The first unofficial crossing of the bridge via the pedestrian walkway occurred on August 13, 2020. This was accomplished by Joe and Steve Evans, brothers from the Midwest. It took approximately 15 minutes of biking each way to fully cover the distance.

However, the bridge was involved in two separate incidents during Hurricane Sally in the 2020 Atlantic hurricane season.
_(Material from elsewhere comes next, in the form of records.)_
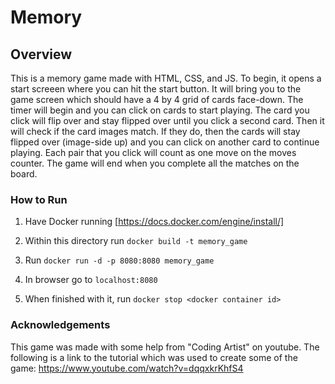 # Memory

## Overview

This is a memory game made with HTML, CSS, and JS. To begin, it opens a start screeen where you can hit the start button. It will bring you to the game screen which should have a 4 by 4 grid of cards face-down. The timer will begin and you can click on cards to start playing. The card you click will flip over and stay flipped over until you click a second card. Then it will check if the card images match. If they do, then the cards will stay flipped over (image-side up) and you can click on another card to continue playing. Each pair that you click will count as one move on the moves counter. The game will end when you complete all the matches on the board. 

### How to Run 

1. Have Docker running [https://docs.docker.com/engine/install/]

2. Within this directory run `docker build -t memory_game`

3. Run `docker run -d -p 8080:8080 memory_game`

4. In browser go to `localhost:8080`

5. When finished with it, run `docker stop <docker container id>`

### Acknowledgements

This game was made with some help from "Coding Artist" on youtube. The following is a link to the tutorial which was used to create some of the game: https://www.youtube.com/watch?v=dqqxkrKhfS4
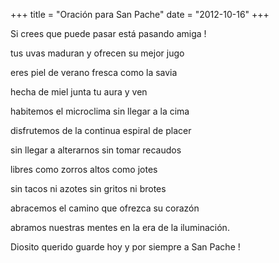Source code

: +++
title = "Oración para San Pache"
date = "2012-10-16"
+++

Si crees que puede pasar
está pasando amiga !
 
tus uvas maduran
y ofrecen su mejor jugo
 
eres piel de verano
fresca como la savia
 
hecha de miel
junta tu aura y ven
 
habitemos el microclima
sin llegar a la cima
 
disfrutemos de la continua
espiral de placer
 
sin llegar a alterarnos
sin tomar recaudos
 
libres como zorros
altos como jotes
 
sin tacos ni azotes
sin gritos ni brotes
 
abracemos el camino
que ofrezca su corazón
 
abramos nuestras mentes
en la era de la iluminación.
 
Diosito querido guarde hoy y por siempre a  San Pache !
On September 15, a barge broke loose and got stuck under the bridge, causing it to temporarily close. Later, during the early morning hours of September 16, a crane was blown down onto the bridge, knocking almost the entire span into Pensacola Bay, rendering the bridge completely unusable. With the old bridge being closed in preparation for demolition, traffic was detoured onto the tolled Garcon Point Bridge, with tolls being suspended for the time being. After months of delays, the first span of the bridge reopened on May 28, 2021, carrying 2-4 lanes of traffic with full 4 lane use in the following months as construction is completed. The new westbound bridge was opened in early 2023.